Superbowl Sausage Kale and Ricotta Football Pizza
January 28, 2015
Spicy Italian sausage, kale, and ricotta are 3 of my favorite ingredients to combine. I’ve prepared them in various iterations, from pasta to breakfast pizza, but when the football season started I had a lightbulb moment: football field pizza! With a little extra effort, your standard rectangular pizza gets transformed into this Sausage Kale and Ricotta football pizza with a crispy kale field, ricotta yard lines, and a spicy Italian sausage football at the center, though you could substitute for the sweet variety if that’s your jam. It’s a recipe for a successful Superbowl Sunday and let’s face it – it’s just pretty to look at (aka made for Instagram).
Beneath the top football field layer is a base of pureed San Marzano tomatoes, chopped fresh garlic, and mozzarella and Parmesan cheeses for extra yumminess. You could also just use whatever tomato sauce you have on hand if San Marzano tomatoes aren’t available, but I find that the extra tang of the tomatoes complements this pie incredibly well. If you’re a fresh basil fan like I am, you can also sprinkle on some chopped fresh basil at the end as it goes well with the flavors of the football pizza.
Since the boyfriend lives down the street from Di Palo’s, I love picking up their pizza dough, homemade fresh ricotta, and fresh spicy Italian sausage for this, but the store bought varieties will still produce favorable results. I used a spoon to draw on the yard lines with the ricotta, but it you want to be even more precise, you could fill a sandwich bag with your ricotta and cut off the corner to make a piping bag so that the lines are thinner and more like true yard lines.
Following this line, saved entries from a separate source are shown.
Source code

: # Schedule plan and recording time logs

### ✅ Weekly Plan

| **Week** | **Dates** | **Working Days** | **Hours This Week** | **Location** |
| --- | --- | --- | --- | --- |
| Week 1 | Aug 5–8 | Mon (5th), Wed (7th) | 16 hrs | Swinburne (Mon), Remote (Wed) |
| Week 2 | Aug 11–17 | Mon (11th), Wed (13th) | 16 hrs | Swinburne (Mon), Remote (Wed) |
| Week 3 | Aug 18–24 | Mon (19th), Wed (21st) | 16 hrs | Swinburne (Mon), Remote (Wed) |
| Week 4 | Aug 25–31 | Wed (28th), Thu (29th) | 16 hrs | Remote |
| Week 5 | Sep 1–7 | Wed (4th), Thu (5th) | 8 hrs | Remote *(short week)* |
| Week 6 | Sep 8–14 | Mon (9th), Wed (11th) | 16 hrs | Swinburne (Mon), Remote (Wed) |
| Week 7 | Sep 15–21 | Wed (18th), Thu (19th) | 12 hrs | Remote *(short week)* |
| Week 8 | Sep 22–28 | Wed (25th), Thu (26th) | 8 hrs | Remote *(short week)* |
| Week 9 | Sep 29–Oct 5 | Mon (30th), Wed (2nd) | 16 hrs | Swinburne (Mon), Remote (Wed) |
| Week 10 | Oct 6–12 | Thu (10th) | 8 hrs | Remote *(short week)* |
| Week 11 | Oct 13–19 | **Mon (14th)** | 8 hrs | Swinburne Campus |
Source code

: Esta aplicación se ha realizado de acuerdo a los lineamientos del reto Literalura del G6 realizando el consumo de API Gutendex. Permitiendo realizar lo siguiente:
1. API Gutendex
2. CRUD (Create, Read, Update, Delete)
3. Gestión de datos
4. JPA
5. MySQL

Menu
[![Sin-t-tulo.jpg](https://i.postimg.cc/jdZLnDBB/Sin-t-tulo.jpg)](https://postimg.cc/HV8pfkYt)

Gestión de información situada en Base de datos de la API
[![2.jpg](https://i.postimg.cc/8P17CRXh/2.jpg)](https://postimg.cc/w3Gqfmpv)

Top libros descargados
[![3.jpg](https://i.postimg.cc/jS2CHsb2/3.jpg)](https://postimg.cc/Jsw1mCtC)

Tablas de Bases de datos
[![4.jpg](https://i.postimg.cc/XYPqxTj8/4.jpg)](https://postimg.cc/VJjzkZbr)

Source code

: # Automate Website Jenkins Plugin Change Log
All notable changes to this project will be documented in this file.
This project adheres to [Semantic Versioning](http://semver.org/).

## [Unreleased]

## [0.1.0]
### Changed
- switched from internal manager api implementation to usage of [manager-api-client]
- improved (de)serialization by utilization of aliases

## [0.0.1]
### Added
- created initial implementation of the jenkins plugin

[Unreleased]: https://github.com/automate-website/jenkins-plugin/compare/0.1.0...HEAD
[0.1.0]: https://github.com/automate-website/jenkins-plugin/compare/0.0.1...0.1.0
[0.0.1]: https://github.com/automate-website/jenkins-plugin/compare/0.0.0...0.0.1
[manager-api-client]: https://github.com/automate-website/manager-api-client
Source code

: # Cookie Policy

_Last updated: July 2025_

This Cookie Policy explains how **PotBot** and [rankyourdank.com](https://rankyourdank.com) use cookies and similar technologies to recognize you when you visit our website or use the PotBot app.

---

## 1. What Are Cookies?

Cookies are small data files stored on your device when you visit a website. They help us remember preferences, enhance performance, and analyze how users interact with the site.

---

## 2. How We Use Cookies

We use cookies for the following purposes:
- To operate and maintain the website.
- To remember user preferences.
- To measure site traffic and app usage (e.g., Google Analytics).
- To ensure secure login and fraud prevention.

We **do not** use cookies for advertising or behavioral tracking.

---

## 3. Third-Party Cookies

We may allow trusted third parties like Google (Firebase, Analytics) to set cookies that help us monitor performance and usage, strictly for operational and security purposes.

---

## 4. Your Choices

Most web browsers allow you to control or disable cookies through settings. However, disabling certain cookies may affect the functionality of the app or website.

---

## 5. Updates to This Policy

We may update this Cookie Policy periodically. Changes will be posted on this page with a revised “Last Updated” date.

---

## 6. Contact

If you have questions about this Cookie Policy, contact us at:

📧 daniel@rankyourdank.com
But let’s be honest, after a few beers on game day, this Sausage Kale and Ricotta Pizza will be a crowd pleaser no matter what.
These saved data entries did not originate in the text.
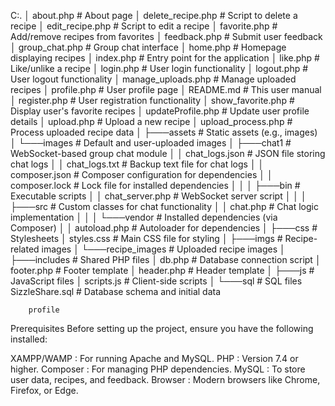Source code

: C:.
│   about.php                  # About page
│   delete_recipe.php          # Script to delete a recipe
│   edit_recipe.php            # Script to edit a recipe
│   favorite.php               # Add/remove recipes from favorites
│   feedback.php               # Submit user feedback
│   group_chat.php             # Group chat interface
│   home.php                   # Homepage displaying recipes
│   index.php                  # Entry point for the application
│   like.php                   # Like/unlike a recipe
│   login.php                  # User login functionality
│   logout.php                 # User logout functionality
│   manage_uploads.php         # Manage uploaded recipes
│   profile.php                # User profile page
│   README.md                  # This user manual
│   register.php               # User registration functionality
│   show_favorite.php          # Display user's favorite recipes
│   updateProfile.php          # Update user profile details
│   upload.php                 # Upload a new recipe
│   upload_process.php         # Process uploaded recipe data
│
├───assets                     # Static assets (e.g., images)
│   └───images                 # Default and user-uploaded images
│
├───chat1                      # WebSocket-based group chat module
│   │   chat_logs.json         # JSON file storing chat logs
│   │   chat_logs.txt          # Backup text file for chat logs
│   │   composer.json          # Composer configuration for dependencies
│   │   composer.lock          # Lock file for installed dependencies
│   │
│   ├───bin                    # Executable scripts
│   │       chat_server.php    # WebSocket server script
│   │
│   ├───src                    # Custom classes for chat functionality
│   │       chat.php           # Chat logic implementation
│   │
│   └───vendor                 # Installed dependencies (via Composer)
│       │   autoload.php       # Autoloader for dependencies
│
├───css                        # Stylesheets
│       styles.css             # Main CSS file for styling
│
├───imgs                       # Recipe-related images
│   └───recipe_images          # Uploaded recipe images
│
├───includes                   # Shared PHP files
│       db.php                 # Database connection script
│       footer.php             # Footer template
│       header.php             # Header template
│
├───js                         # JavaScript files
│       scripts.js             # Client-side scripts
│
└───sql                        # SQL files
        SizzleShare.sql        # Database schema and initial data

        profile


Prerequisites
Before setting up the project, ensure you have the following installed:

XAMPP/WAMP : For running Apache and MySQL.
PHP : Version 7.4 or higher.
Composer : For managing PHP dependencies.
MySQL : To store user data, recipes, and feedback.
Browser : Modern browsers like Chrome, Firefox, or Edge.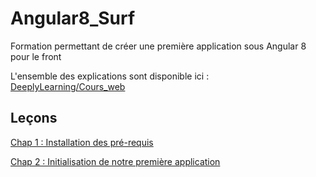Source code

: # Angular8_Surf
Formation permettant de créer une première application sous Angular 8 pour le front

L'ensemble des explications sont disponible ici : 
[DeeplyLearning/Cours_web](https://deeplylearning.fr/cours-web-angular-8/ "DeeplyLearning/Cours_web")

## Leçons
[Chap 1 : Installation des pré-requis](https://deeplylearning.fr/cours-web-angular-8/chap-1-installation-des-pre-requis/ "Chap 1 : Installation des pré-requis")  

[Chap 2 : Initialisation de notre première application](https://deeplylearning.fr/non-classe/chap-2-initialisation-de-notre-premiere-application/ "Chap 2 : Initialisation de notre première application")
This football pizza uses spicy Italian sausage, kale, and ricotta to form a football field, perfect for the Superbowl or any football Sunday.
- 12 oz. pizza dough
- 8 oz. spicy Italian sausage, removed from the casing and crumbled
- 5 oz. chopped kale, stems removed (about 4 handfuls)
- 8 oz. fresh or storebought ricotta
- 1/3 cup pureed San Marzano tomatoes or tomato sauce
- 2 cloves fresh garlic, chopped
- 4 oz. shredded low-moisture mozzarella cheese
- 4 oz. shredded or grated Parmesan
- 1 1/2 tbsp. olive oil, divided
- 1/2 tsp. salt
- 1/2 tsp. fresh ground pepper
- If your dough was refrigerated, place your dough in a dry bowl 30-45 minutes before prep to rest while preparing the rest of the ingredients so it's easier to handle and stretch.
- Preheat the oven to 450 degrees F.
- Remove the casings from the sausage and cook the meat over medium-high heat in a skillet, crumbling and breaking down the sausage in the pan and cooking until browned, about 8-10 minutes. Remove from heat and set aside.
- Place chopped kale, 1/2 tbsp. olive oil, salt, and pepper in a bowl and massage until evenly coated. Set aside.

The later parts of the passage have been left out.